Filter this data down to the lines that hold "STOP", and copy them.

# # # #

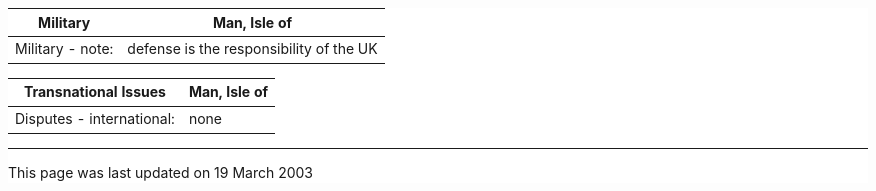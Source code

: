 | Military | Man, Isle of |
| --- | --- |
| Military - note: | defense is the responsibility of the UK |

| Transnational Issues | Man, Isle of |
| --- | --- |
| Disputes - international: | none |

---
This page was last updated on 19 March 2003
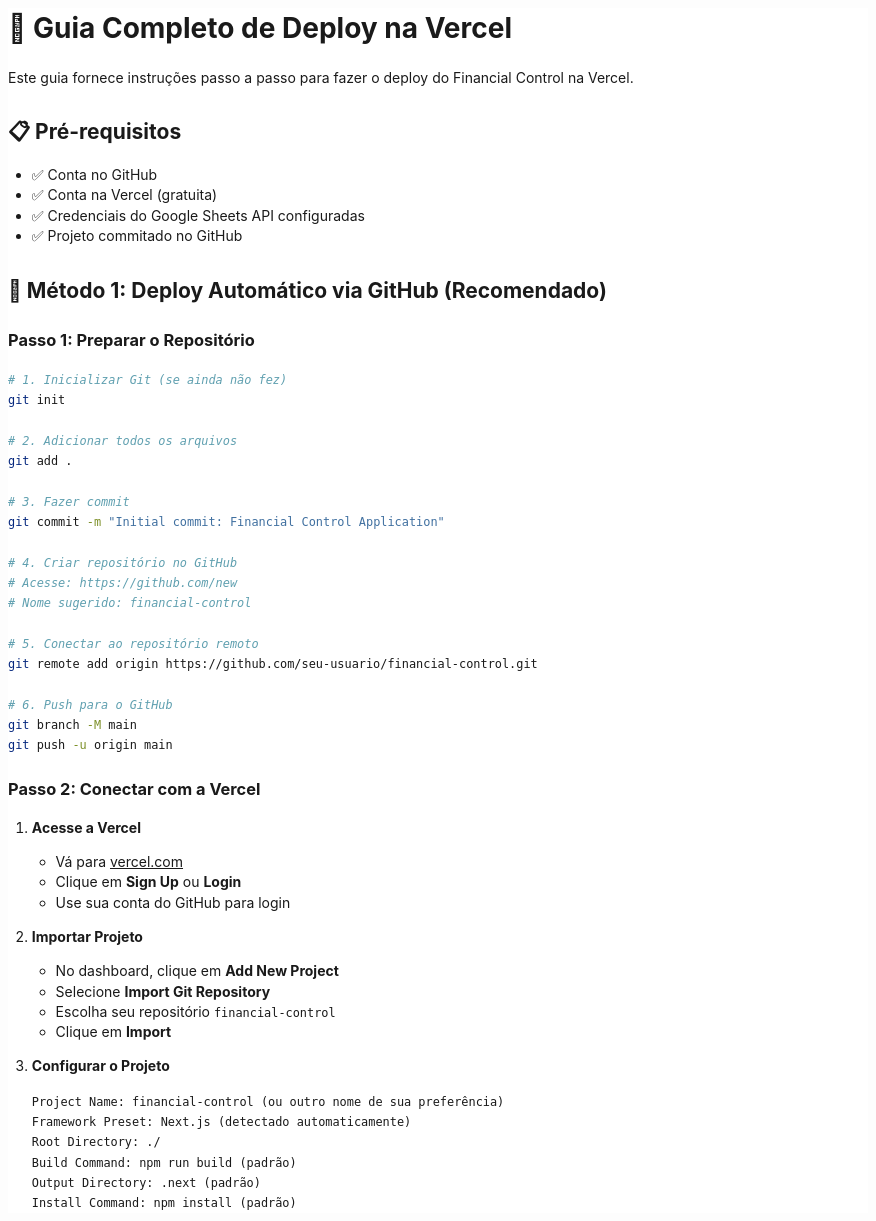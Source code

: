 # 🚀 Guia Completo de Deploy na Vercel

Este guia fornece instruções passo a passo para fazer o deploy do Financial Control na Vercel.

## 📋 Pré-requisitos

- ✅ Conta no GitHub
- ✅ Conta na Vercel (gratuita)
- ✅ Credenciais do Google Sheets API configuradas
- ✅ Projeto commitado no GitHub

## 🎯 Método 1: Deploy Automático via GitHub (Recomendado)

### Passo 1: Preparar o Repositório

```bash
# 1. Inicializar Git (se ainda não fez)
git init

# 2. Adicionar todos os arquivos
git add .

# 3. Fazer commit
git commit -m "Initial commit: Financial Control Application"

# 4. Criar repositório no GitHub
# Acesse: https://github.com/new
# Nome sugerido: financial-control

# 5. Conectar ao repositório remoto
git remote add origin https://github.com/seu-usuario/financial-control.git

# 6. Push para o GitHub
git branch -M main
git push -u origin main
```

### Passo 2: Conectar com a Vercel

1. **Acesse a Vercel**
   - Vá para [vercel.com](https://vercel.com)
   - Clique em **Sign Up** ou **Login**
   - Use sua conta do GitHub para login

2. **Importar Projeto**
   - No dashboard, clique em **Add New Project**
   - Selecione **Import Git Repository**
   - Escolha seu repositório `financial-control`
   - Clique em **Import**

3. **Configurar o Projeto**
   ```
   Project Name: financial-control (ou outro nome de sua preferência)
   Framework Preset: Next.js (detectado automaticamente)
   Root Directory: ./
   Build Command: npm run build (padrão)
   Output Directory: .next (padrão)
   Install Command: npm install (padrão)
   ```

# # # #

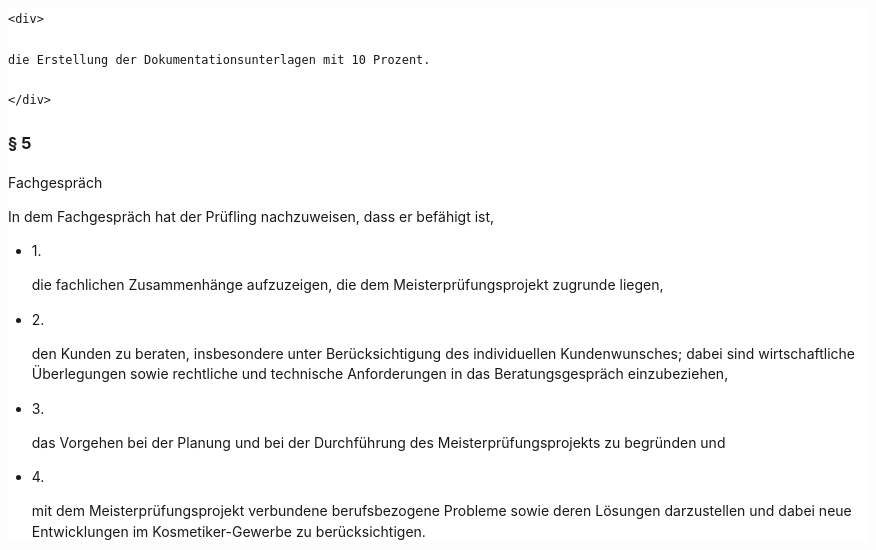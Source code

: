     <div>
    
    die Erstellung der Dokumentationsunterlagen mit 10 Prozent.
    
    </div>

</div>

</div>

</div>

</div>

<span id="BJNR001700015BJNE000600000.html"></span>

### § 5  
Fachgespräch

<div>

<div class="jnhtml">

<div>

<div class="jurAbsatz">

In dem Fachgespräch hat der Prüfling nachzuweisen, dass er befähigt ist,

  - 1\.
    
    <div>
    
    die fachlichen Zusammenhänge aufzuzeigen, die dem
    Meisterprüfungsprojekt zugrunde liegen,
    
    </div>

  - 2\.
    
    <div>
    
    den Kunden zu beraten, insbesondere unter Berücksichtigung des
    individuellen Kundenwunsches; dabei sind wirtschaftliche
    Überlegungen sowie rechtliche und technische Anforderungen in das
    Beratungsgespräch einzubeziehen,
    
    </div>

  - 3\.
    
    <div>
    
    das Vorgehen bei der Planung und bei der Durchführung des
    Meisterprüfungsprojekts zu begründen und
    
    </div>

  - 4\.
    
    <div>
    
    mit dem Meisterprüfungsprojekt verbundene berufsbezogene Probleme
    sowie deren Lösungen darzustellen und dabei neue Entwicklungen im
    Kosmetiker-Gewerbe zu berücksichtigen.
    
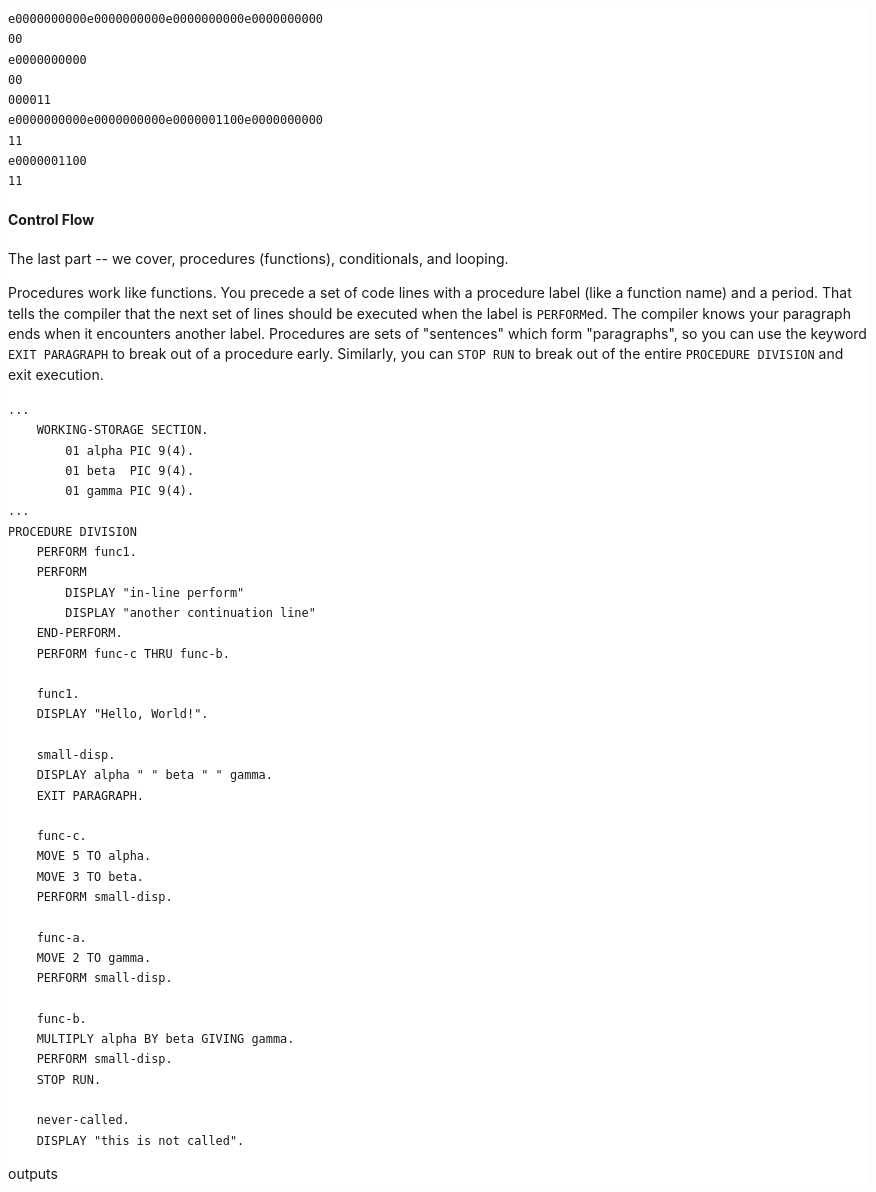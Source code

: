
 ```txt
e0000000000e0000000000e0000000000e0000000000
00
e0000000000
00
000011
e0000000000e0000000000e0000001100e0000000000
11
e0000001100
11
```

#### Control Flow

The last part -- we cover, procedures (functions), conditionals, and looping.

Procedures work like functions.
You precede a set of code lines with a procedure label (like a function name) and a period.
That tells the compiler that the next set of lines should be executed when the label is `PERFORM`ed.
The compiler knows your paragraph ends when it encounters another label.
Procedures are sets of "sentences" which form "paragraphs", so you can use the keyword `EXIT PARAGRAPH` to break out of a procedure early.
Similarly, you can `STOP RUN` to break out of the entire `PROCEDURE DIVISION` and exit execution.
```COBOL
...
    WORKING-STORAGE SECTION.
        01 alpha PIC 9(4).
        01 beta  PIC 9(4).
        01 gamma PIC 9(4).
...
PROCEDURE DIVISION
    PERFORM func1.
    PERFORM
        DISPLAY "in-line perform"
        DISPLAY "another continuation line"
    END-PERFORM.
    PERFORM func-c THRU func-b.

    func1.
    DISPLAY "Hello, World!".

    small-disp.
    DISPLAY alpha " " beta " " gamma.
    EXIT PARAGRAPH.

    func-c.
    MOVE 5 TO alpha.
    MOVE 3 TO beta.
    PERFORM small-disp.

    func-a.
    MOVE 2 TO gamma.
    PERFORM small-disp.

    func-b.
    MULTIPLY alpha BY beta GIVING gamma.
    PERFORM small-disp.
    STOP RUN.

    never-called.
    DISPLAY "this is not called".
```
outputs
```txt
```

# # # #

**SOLVED EXERCISE**
Similarly, you can `STOP RUN` to break out of the entire `PROCEDURE DIVISION` and exit execution.
    STOP RUN.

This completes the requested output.